(Beginning of Exercise material)

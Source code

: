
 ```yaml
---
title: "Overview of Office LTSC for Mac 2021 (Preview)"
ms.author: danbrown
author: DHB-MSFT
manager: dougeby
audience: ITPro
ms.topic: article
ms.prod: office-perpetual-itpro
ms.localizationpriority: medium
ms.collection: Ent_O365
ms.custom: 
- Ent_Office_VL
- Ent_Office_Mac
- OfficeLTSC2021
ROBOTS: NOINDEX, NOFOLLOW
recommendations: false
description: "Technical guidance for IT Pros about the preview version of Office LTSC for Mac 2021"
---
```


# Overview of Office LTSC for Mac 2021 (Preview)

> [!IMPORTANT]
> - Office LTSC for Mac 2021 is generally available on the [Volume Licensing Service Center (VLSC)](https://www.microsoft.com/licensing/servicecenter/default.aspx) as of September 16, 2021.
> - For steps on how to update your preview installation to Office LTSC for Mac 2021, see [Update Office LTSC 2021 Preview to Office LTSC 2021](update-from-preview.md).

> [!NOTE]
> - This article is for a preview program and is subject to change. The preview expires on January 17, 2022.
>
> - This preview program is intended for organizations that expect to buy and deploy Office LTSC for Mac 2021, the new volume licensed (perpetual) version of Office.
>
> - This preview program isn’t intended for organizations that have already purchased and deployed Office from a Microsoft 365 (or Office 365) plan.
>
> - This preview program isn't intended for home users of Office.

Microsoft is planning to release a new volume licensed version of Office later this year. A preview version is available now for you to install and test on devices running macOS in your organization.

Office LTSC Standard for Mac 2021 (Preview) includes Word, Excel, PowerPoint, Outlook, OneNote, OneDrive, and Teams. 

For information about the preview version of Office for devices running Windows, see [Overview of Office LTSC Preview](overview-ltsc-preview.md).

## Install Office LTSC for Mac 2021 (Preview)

(End of Exercise material)

## Task prompt
Please copy out each line in the entries that mentions the string "intended".

## Output of the task
> - This preview program is intended for organizations that expect to buy and deploy Office LTSC for Mac 2021, the new volume licensed (perpetual) version of Office.
> - This preview program isn’t intended for organizations that have already purchased and deployed Office from a Microsoft 365 (or Office 365) plan.
> - This preview program isn't intended for home users of Office.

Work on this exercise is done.